■ REQUIRED ACTION ■
Produce the tally of lines in the material below that hold "would", without anything else.

■ INFORMATION GIVEN ■
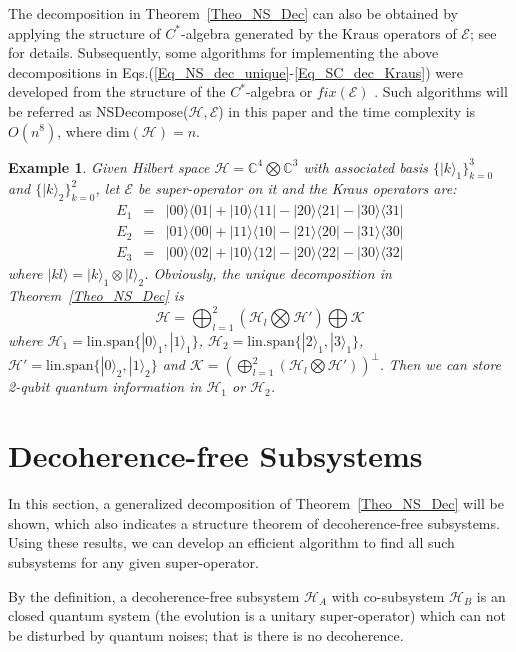 \documentclass[journal]{IEEEtran}
\def\h{\ensuremath{\mathcal{H}}}
\def\k{\ensuremath{\mathcal{K}}}
\def\e{\ensuremath{\mathcal{E}}}
\def\k{\mathcal{K}}
\newtheorem{example}{Example}
\begin{document}
The decomposition in Theorem~\ref{Theo_NS_Dec} can also be obtained by applying the structure of  $C^*$-algebra generated by the Kraus operators of $\e$; see \cite{choi2006method} for details. Subsequently, some algorithms for implementing the above decompositions in Eqs.(\ref{Eq_NS_dec_unique}-\ref{Eq_SC_dec_Kraus}) were developed from the structure of the $C^*$-algebra   or $fix(\e)$   \cite{guan2016decomposition,knill2006protected,wang2013numerical}.  Such algorithms will be referred as NSDecompose($\h,\e$) in this paper and the time complexity is $O(n^{8})$, where dim$(\h)=n$. 

\begin{example}
  Given Hilbert space $\h=\mathbb{C}^4\bigotimes \mathbb{C}^3$ with associated basis $\{|k\rangle_1\}_{k=0}^3$ and $\{|k\rangle_2\}_{k=0}^2$, let $\e$ be super-operator on it and the Kraus operators are:
  \begin{eqnarray*}
    E_{1}&=&|00\rangle\langle01|+|10\rangle\langle11|-|20\rangle\langle21|-|30\rangle\langle31|\\
    E_{2}&=&|01\rangle\langle00|+|11\rangle\langle10|-|21\rangle\langle20|-|31\rangle\langle30|\\
    E_{3}&=&|00\rangle\langle02|+|10\rangle\langle12|-|20\rangle\langle22|-|30\rangle\langle32|
  \end{eqnarray*}
  where $|kl\rangle=|k\rangle_1\otimes |l\rangle_2$. Obviously, the unique decomposition in Theorem~\ref{Theo_NS_Dec} is $$\h=\bigoplus_{l=1}^2(\h_l\bigotimes \h') \bigoplus\k$$
  where $\h_1=\textrm{lin.span}\{|0\rangle_1,|1\rangle_1\}$, $\h_2=\textrm{lin.span}\{|2\rangle_1,|3\rangle_1\}$, $\h'=\textrm{lin.span}\{|0\rangle_2,|1\rangle_2\}$ and $\k=(\bigoplus_{l=1}^2(\h_l\bigotimes \h'))^{\perp}.$ Then we can store 2-qubit quantum information in $\h_1$ or $\h_2$.
\end{example}

\section{Decoherence-free Subsystems}
In this section, a generalized decomposition of Theorem~\ref{Theo_NS_Dec} will be shown, which also indicates a structure theorem of decoherence-free subsystems. Using these results, we can develop an efficient algorithm to find all such subsystems for any given super-operator. 


By the definition, a decoherence-free subsystem $\h_A$ with co-subsystem $\h_B$  is an closed quantum system (the evolution is a unitary super-operator) which can not be disturbed by quantum noises; that is there is no decoherence. 
 
\end{document}
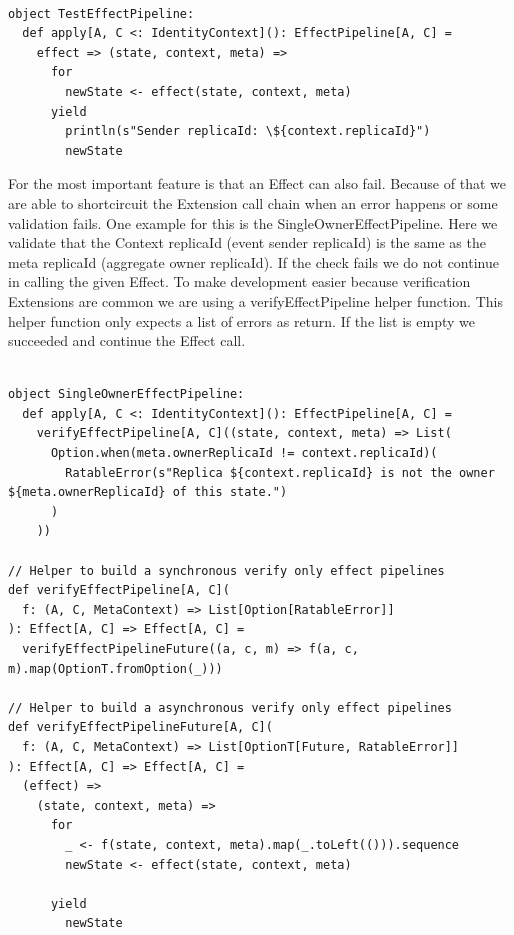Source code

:\documentclass[
	ngerman,
	ruledheaders=section,   %
	class=report,		    %
	thesis={type=bachelor}, %
	accentcolor=9c,			%
	custommargins=true,    %
	marginpar=false,        %
	parskip=half-,          %
	fontsize=11pt,          %
]{tudapub}
\begin{document}
\begin{lstlisting}

object TestEffectPipeline:
  def apply[A, C <: IdentityContext](): EffectPipeline[A, C] =
    effect => (state, context, meta) => 
      for
        newState <- effect(state, context, meta)
      yield
        println(s"Sender replicaId: \${context.replicaId}")
        newState

\end{lstlisting}

For the most important feature is that an Effect can also fail. Because of that we are able to shortcircuit the Extension call chain when an error happens or some validation fails. One example for this is the SingleOwnerEffectPipeline. Here we validate that the Context replicaId (event sender replicaId) is the same as the meta replicaId (aggregate owner replicaId). If the check fails we do not continue in calling the given Effect. To make development easier because verification Extensions are common we are using a verifyEffectPipeline helper function. This helper function only expects a list of errors as return. If the list is empty we succeeded and continue the Effect call.

\begin{lstlisting}
  
object SingleOwnerEffectPipeline:
  def apply[A, C <: IdentityContext](): EffectPipeline[A, C] =
    verifyEffectPipeline[A, C]((state, context, meta) => List(
      Option.when(meta.ownerReplicaId != context.replicaId)(
        RatableError(s"Replica ${context.replicaId} is not the owner ${meta.ownerReplicaId} of this state.")
      )
    ))

// Helper to build a synchronous verify only effect pipelines
def verifyEffectPipeline[A, C](
  f: (A, C, MetaContext) => List[Option[RatableError]]
): Effect[A, C] => Effect[A, C] =
  verifyEffectPipelineFuture((a, c, m) => f(a, c, m).map(OptionT.fromOption(_)))
  
// Helper to build a asynchronous verify only effect pipelines
def verifyEffectPipelineFuture[A, C](
  f: (A, C, MetaContext) => List[OptionT[Future, RatableError]]
): Effect[A, C] => Effect[A, C] =
  (effect) =>
    (state, context, meta) => 
      for
        _ <- f(state, context, meta).map(_.toLeft(())).sequence
        newState <- effect(state, context, meta)

      yield
        newState

\end{lstlisting}
\end{document}
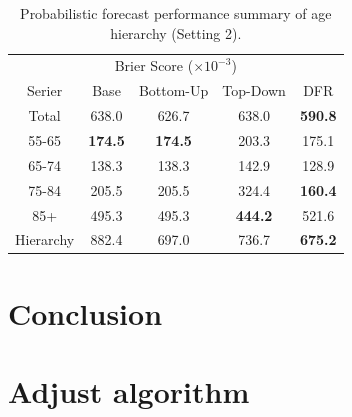 \documentclass[a4paper,review,12pt,authoryear]{elsarticle}
\begin{document}
\begin{table}[h]
  \centering
  \caption{\label{tab:mortality_age2} Probabilistic forecast performance summary of age hierarchy (Setting 2).}
  \begin{tabular}{ccccc}
  \toprule
  \multicolumn{5}{c}{Brier Score ($\times 10^{-3}$)}\\ 
  Serier & Base & Bottom-Up & Top-Down & DFR \\\midrule
  Total & 638.0 & 626.7 & 638.0 & \textbf{590.8} \\
  55-65 & \textbf{174.5} & \textbf{174.5} & 203.3 & 175.1 \\
  65-74 & 138.3 & 138.3 & 142.9 & 128.9\\
  75-84 & 205.5 & 205.5 & 324.4 & \textbf{160.4}\\
  85+ & 495.3 & 495.3 & \textbf{444.2} & 521.6\\
  Hierarchy & 882.4 & 697.0 & 736.7 & \textbf{675.2} \\
  \bottomrule
 \end{tabular}
\end{table}

\section{Conclusion}
\label{sec:conclusion}

\newpage

\appendix
\section{Adjust algorithm}
\label{appendix:adjust}


\newpage



\end{document}
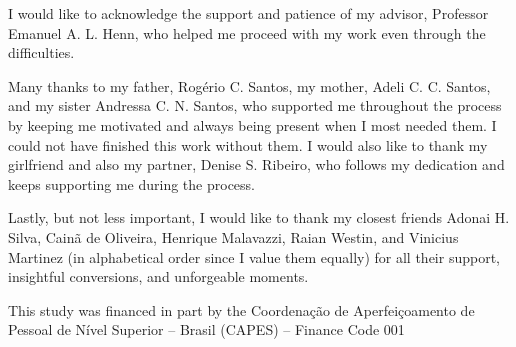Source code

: \begin{agradecimentos}
	I would like to acknowledge the support and patience of my advisor, Professor Emanuel A. L. Henn, who helped me proceed with my work even through the difficulties.

	Many thanks to my father, Rogério C. Santos, my mother, Adeli C. C. Santos, and my sister Andressa C. N. Santos, who supported me throughout the process by keeping me motivated and always being present when I most needed them. I could not have finished this work without them. I would also like to thank my girlfriend and also my partner, Denise S. Ribeiro, who follows my dedication and keeps supporting me during the process.

	Lastly, but not less important, I would like to thank my closest friends Adonai H. Silva, Cainã de Oliveira, Henrique Malavazzi, Raian Westin, and Vinicius Martinez (in alphabetical order since I value them equally) for all their support, insightful conversions, and unforgeable moments.

	This study was financed in part by the Coordenação de Aperfeiçoamento de Pessoal de Nível Superior – Brasil (CAPES) – Finance Code 001



	
\end{agradecimentos}
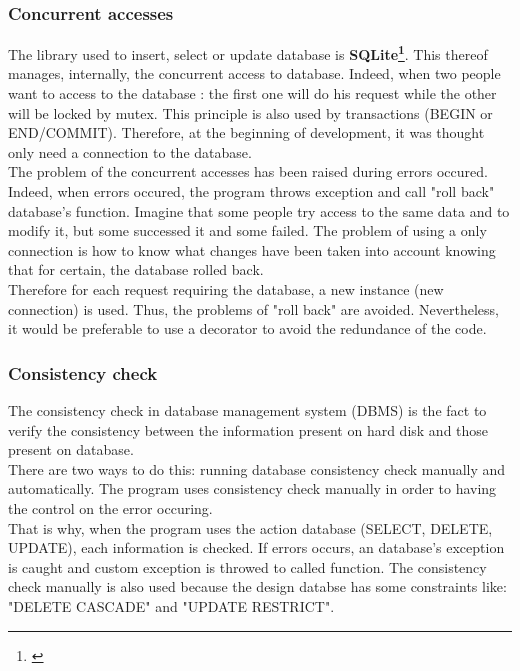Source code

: \subsubsection{Concurrent accesses}
\setlength{\parindent}{1cm}
\hspace{1cm}
The library used to insert, select or update database is
\textbf{SQLite\footnote{\cite{SQLite}}}. This thereof manages, internally,
the concurrent access to database. Indeed, when two people want to
access to the database : the first one will do his request while
the other will be locked by mutex. This principle is also used by transactions
(BEGIN or END/COMMIT).
Therefore, at the beginning of development, it was thought only need a
connection to the database.\\
The problem of the concurrent accesses has been raised during errors occured.
Indeed, when errors occured, the program throws exception and call "roll back"
database's function. Imagine that some people try access to the same data and to
modify it, but some successed it and some failed. The problem of using a only
connection is how to know what changes have been taken into account knowing
that for certain, the database rolled back.\\
Therefore for each request requiring the database,
a new instance (new connection) is used. Thus, the problems
of "roll back" are avoided. Nevertheless, it would be preferable to use a decorator
to avoid the redundance of the code.

\subsubsection{Consistency check}

The consistency check in database management system (DBMS) is the fact
to verify the consistency between the information present on hard disk and
those present on database.\\
There are two ways to do this: running database consistency check manually and
automatically. The program uses consistency check manually in order to
having the control on the error occuring.\\
That is why, when the program uses the action database (SELECT, DELETE, UPDATE),
each information is checked. If errors occurs, an database's exception is caught
and custom exception is throwed to called function.
The consistency check manually is also used because the design databse
has some constraints like: "DELETE CASCADE" and "UPDATE RESTRICT".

■ ANSWER ■
4